Joining forces in the Arctic: BP, Imperial and ExxonMobil form joint venture.
Trio team on Arctic acreage
Imperial Oil, ExxonMobil and BP have formed a joint venture to explore for oil and gas in acreage they hold in the Beaufort Sea in Canada's Arctic, Imperial said today.
Under the deal, signed this month, the companies will explore, and possibly team up to develop, offshore blocks the companies picked up for hundreds of millions of dollars in 2007 and 2008, Imperial's Gordon Wong said.
Imperial and its majority owner, ExxonMobil, will each own 25% of the venture and one of them will be operator. BP will own the remaining 50%.
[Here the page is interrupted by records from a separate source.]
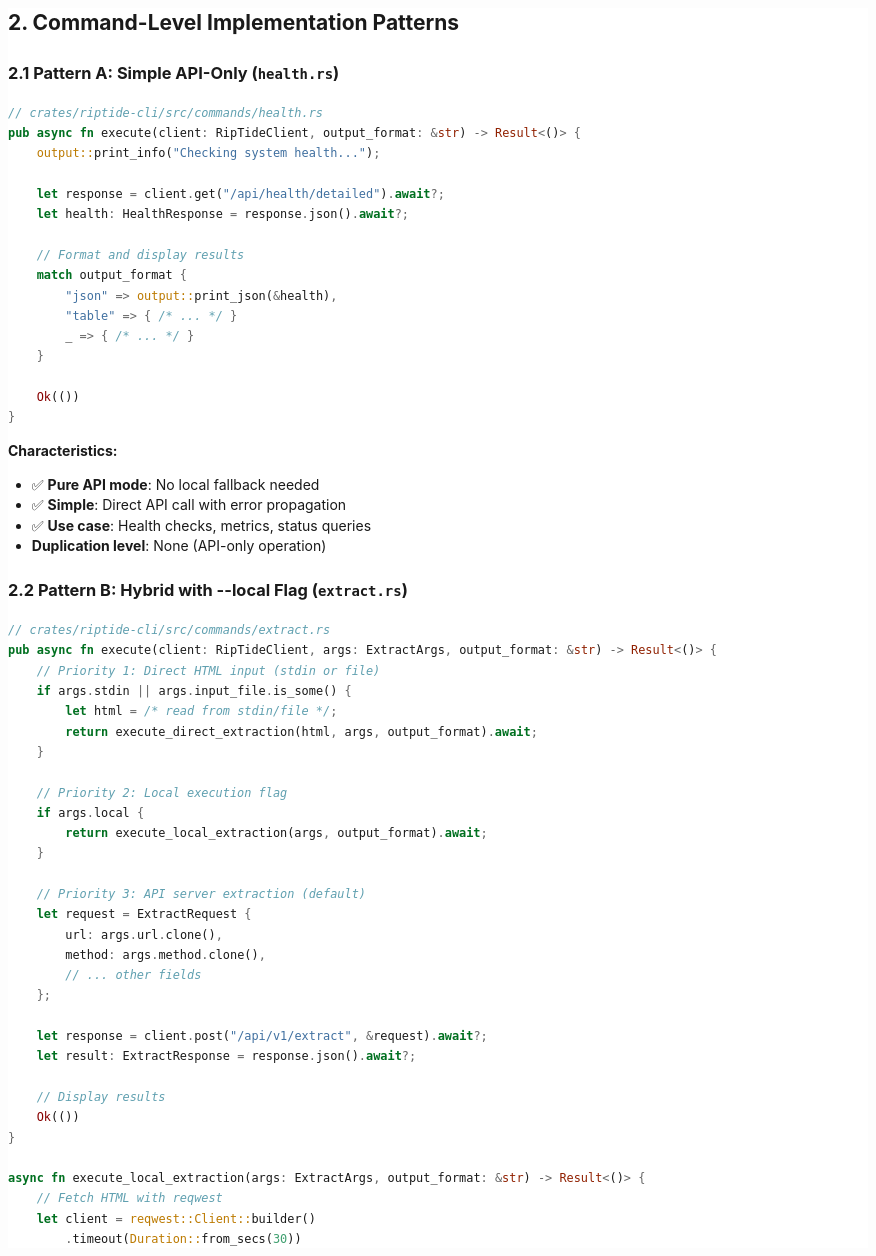 
## 2. Command-Level Implementation Patterns

### 2.1 Pattern A: Simple API-Only (`health.rs`)

```rust
// crates/riptide-cli/src/commands/health.rs
pub async fn execute(client: RipTideClient, output_format: &str) -> Result<()> {
    output::print_info("Checking system health...");

    let response = client.get("/api/health/detailed").await?;
    let health: HealthResponse = response.json().await?;

    // Format and display results
    match output_format {
        "json" => output::print_json(&health),
        "table" => { /* ... */ }
        _ => { /* ... */ }
    }

    Ok(())
}
```

**Characteristics:**
- ✅ **Pure API mode**: No local fallback needed
- ✅ **Simple**: Direct API call with error propagation
- ✅ **Use case**: Health checks, metrics, status queries
- **Duplication level**: None (API-only operation)

### 2.2 Pattern B: Hybrid with --local Flag (`extract.rs`)

```rust
// crates/riptide-cli/src/commands/extract.rs
pub async fn execute(client: RipTideClient, args: ExtractArgs, output_format: &str) -> Result<()> {
    // Priority 1: Direct HTML input (stdin or file)
    if args.stdin || args.input_file.is_some() {
        let html = /* read from stdin/file */;
        return execute_direct_extraction(html, args, output_format).await;
    }

    // Priority 2: Local execution flag
    if args.local {
        return execute_local_extraction(args, output_format).await;
    }

    // Priority 3: API server extraction (default)
    let request = ExtractRequest {
        url: args.url.clone(),
        method: args.method.clone(),
        // ... other fields
    };

    let response = client.post("/api/v1/extract", &request).await?;
    let result: ExtractResponse = response.json().await?;

    // Display results
    Ok(())
}

async fn execute_local_extraction(args: ExtractArgs, output_format: &str) -> Result<()> {
    // Fetch HTML with reqwest
    let client = reqwest::Client::builder()
        .timeout(Duration::from_secs(30))
```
Wong said talks to form the venture began last year, long before BP's well in the Gulf of Mexico blew out, causing the worst US offshore oil spill.
"This really predated that. These discussions have been ongoing for quite a long period of time and so we've recently reached an agreement," he said in a Reuters report.
Exploratory work on the acreage will not begin until after Canada's National Energy Board completes a sweeping review of offshore drilling regulations, Wong said.
Imperial and ExxonMobil acquired the Beaufort acreage license, called EL446, in 2007 for C$585 million ($568 million), a price that raised eyebrows in the energy industry at the time.
The following year, BP acquired EL449, its contribution to the venture, as part of a C$1.2 billion acquisition of Arctic exploration blocks.
This month, BP agreed to sell much of its Canadian operations to Apache to raise funds to pay for the US Gulf spill, but its Arctic holdings were not part of that deal.